▶ _EXERCISE DIRECTIONS_:
The word "sdkScenarioMap" marks the lines to find; copy every such line from the data below.

▶ _STUDY MATERIAL_:
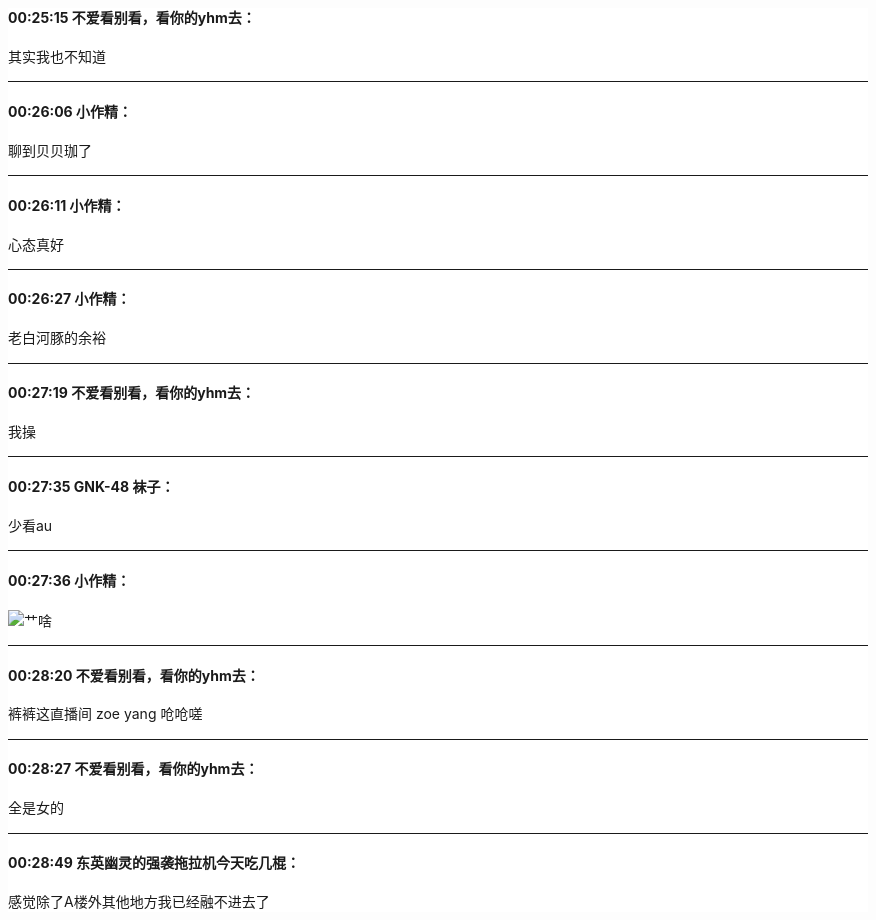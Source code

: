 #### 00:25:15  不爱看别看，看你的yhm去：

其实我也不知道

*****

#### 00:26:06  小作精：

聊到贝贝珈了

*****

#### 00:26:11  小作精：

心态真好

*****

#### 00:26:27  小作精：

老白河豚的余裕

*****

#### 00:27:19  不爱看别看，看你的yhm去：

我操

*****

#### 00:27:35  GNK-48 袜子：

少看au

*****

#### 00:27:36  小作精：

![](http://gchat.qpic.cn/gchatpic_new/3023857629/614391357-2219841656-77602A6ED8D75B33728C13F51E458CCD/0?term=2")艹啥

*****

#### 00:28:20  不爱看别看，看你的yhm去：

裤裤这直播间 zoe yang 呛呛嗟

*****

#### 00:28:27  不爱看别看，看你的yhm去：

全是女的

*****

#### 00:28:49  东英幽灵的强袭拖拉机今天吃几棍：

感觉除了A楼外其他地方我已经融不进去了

* * *

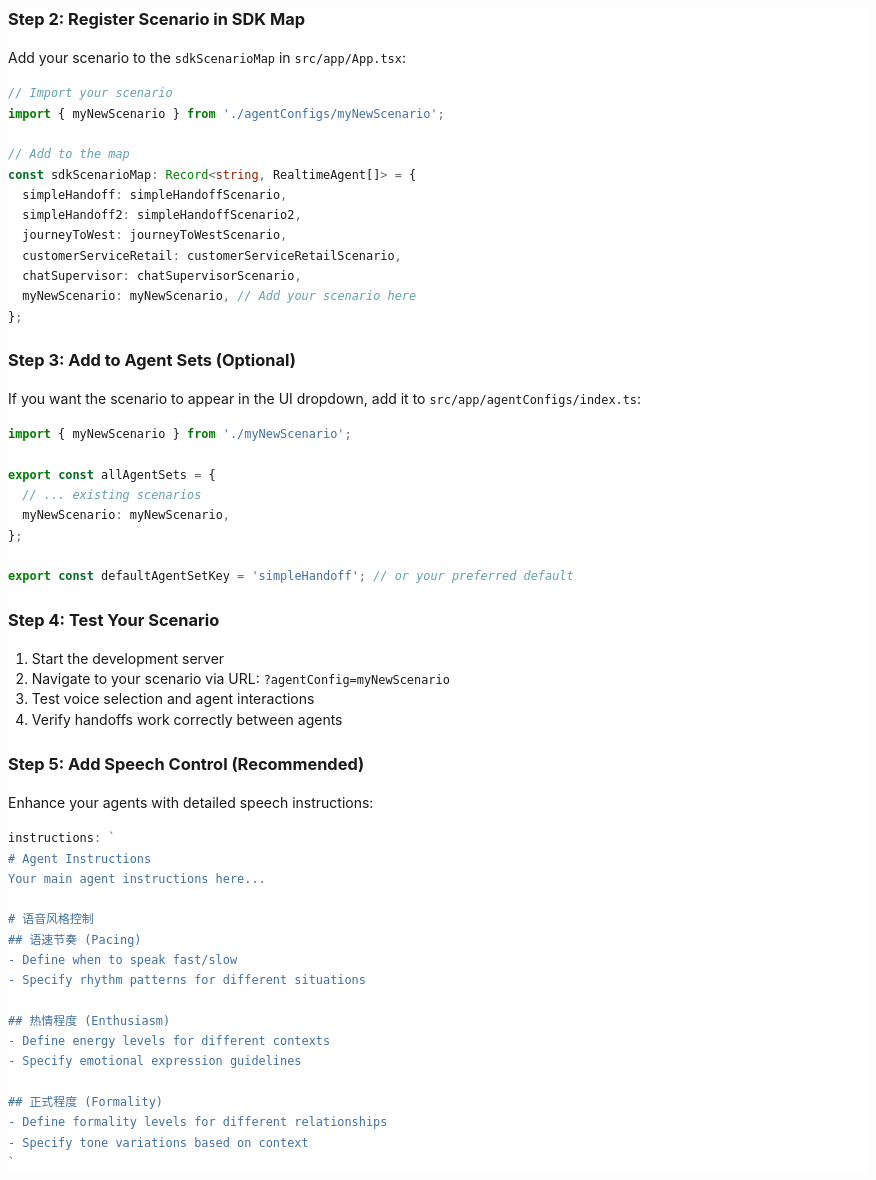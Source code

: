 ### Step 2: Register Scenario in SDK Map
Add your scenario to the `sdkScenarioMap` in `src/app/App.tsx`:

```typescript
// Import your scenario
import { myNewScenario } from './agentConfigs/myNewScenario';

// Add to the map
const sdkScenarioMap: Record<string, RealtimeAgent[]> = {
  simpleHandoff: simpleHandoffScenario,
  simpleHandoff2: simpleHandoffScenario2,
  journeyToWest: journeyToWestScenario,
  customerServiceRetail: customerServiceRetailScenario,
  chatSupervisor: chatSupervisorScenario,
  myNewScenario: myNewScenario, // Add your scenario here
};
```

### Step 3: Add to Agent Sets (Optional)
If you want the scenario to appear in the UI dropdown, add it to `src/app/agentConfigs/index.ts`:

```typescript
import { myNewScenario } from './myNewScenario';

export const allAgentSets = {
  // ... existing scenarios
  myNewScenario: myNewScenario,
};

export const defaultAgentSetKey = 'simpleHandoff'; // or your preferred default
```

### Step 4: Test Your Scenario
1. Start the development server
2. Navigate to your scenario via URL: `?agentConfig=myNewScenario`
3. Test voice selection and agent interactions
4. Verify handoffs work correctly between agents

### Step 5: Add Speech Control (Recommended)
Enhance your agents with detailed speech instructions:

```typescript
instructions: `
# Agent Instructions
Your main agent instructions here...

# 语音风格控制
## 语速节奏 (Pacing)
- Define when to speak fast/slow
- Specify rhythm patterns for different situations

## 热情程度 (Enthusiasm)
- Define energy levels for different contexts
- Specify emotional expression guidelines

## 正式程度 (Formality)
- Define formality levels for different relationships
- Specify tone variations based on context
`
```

▶ _RESPONSE TO THE TASK_:
Add your scenario to the `sdkScenarioMap` in `src/app/App.tsx`:
const sdkScenarioMap: Record<string, RealtimeAgent[]> = {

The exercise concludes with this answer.